Greece’s strong growth in GO cancellations most probably pertains to rising demand for renewable GOs, despite that more than 2 TWh of fossil GOs were cancelled by Greek consumers in 2024. Market participants in the Greek market report increased appetite for renewable electricity coming from both industries and households. On the business side, there is a significantly growing marketing value in the sustainability element. On the households’ side, large utilities have mentioned that the supply of green electricity is the default option in their contracts, which makes the retail sector a significant GO consumer. In addition to these, an industrial electricity cost support scheme is bound to be announced by the government at the end of the year, possibly accompanied by green electricity consumption conditionality.
Negative contributors
Austria implements a full consumption disclosure scheme; therefore, it is not clear whether the decrease in GO cancellation pertains to a drop in renewable GOs or fossil GOs.
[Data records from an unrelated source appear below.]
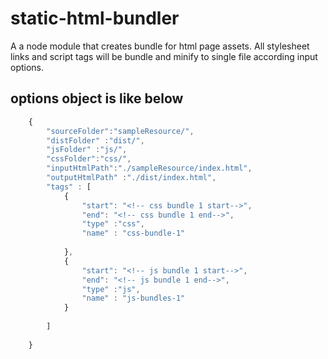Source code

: # static-html-bundler
A a node module that creates bundle for html page assets. All stylesheet links and script tags will be bundle and minify to single file according input options.

## options object is like below
```javascript
    {
        "sourceFolder":"sampleResource/",
        "distFolder" :"dist/",
        "jsFolder" :"js/",
        "cssFolder":"css/",
        "inputHtmlPath":"./sampleResource/index.html",
        "outputHtmlPath" :"./dist/index.html",
        "tags" : [
            {
                "start": "<!-- css bundle 1 start-->",
                "end": "<!-- css bundle 1 end-->",
                "type" :"css",
                "name" : "css-bundle-1"
            
            },
            {
                "start": "<!-- js bundle 1 start-->",
                "end": "<!-- js bundle 1 end-->",
                "type" :"js",
                "name" : "js-bundles-1"
            }
            
        ]
        
    }
```
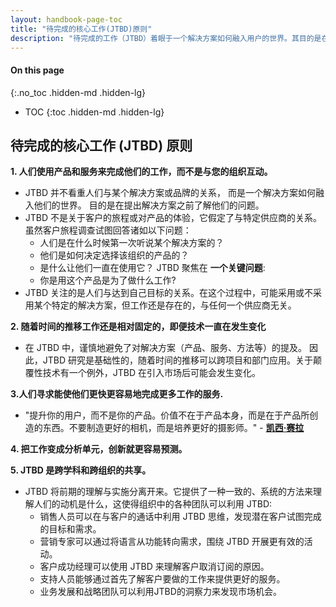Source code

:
 ```yaml
---
layout: handbook-page-toc
title: "待完成的核心工作(JTBD)原则"
description: "待完成的工作（JTBD）着眼于一个解决方案如何融入用户的世界。其目的是在提出解决方案之前了解问题。"
---
```


#### On this page
{:.no_toc .hidden-md .hidden-lg}

- TOC
{:toc .hidden-md .hidden-lg}


## 待完成的核心工作 (JTBD) 原则

**1. 人们使用产品和服务来完成他们的工作，而不是与您的组织互动。**

* JTBD 并不看重人们与某个解决方案或品牌的关系， 而是一个解决方案如何融入他们的世界。 目的是在提出解决方案之前了解他们的问题。
* JTBD 不是关于客户的旅程或对产品的体验，它假定了与特定供应商的关系。 虽然客户旅程调查试图回答诸如以下问题：
  * 人们是在什么时候第一次听说某个解决方案的？
  * 他们是如何决定选择该组织的产品的？
  * 是什么让他们一直在使用它？
  JTBD 聚焦在 **一个关键问题**:
  * 你是用这个产品是为了做什么工作?
* JTBD 关注的是人们与达到自己目标的关系。在这个过程中，可能采用或不采用某个特定的解决方案，但工作还是存在的，与任何一个供应商无关。

**2. 随着时间的推移工作还是相对固定的，即便技术一直在发生变化**

*  在 JTBD 中，谨慎地避免了对解决方案（产品、服务、方法等）的提及。 因此，JTBD 研究是基础性的，随着时间的推移可以跨项目和部门应用。关于颠覆性技术有一个例外，JTBD 在引入市场后可能会发生变化。 


**3.人们寻求能使他们更快更容易地完成更多工作的服务.**

* "提升你的用户，而不是你的产品。价值不在于产品本身，而是在于产品所创造的东西。不要制造更好的相机，而是培养更好的摄影师。" - [**凯西·赛拉**](https://en.wikipedia.org/wiki/Kathy_Sierra)
 
**4. 把工作变成分析单元，创新就更容易预测。**

**5. JTBD 是跨学科和跨组织的共享。**

*  JTBD 将前期的理解与实施分离开来。它提供了一种一致的、系统的方法来理解人们的动机是什么，这使得组织中的各种团队可以利用 JTBD:
   * 销售人员可以在与客户的通话中利用 JTBD 思维，发现潜在客户试图完成的目标和需求。
   * 营销专家可以通过将语言从功能转向需求，围绕 JTBD 开展更有效的活动。
   * 客户成功经理可以使用 JTBD 来理解客户取消订阅的原因。
   * 支持人员能够通过首先了解客户要做的工作来提供更好的服务。
   * 业务发展和战略团队可以利用JTBD的洞察力来发现市场机会。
The first three months of the German 2025 disclosure period have shown a significant decrease in GO consumption. In Germany, only renewable GOs are accepted for disclosure, therefore, the decrease pertains solely to renewable GOs. However, it is not safe to compare Q3 2024 and Q3 2025 numbers in Germany because last year’s disclosure period was only 8 months long, therefore, more cancellation activity had to be squeezed into fewer months compared to this year.
Conclusions
The total increase in cancellations for technology-mixed data indicates a 16.5 % growth when excluding Germany and Switzerland, due to the disclosure period running in different months. National registry data indicates that these volumes are subject to a nuclear-to-renewable GO switch and a decrease in the cancellation of fossil GOs. This means that the growth in renewable GO cancellation during the Q2-Q3 period is likely larger than 16.5 %, possibly aligning with the 17,5 % growth seen in national GO registries.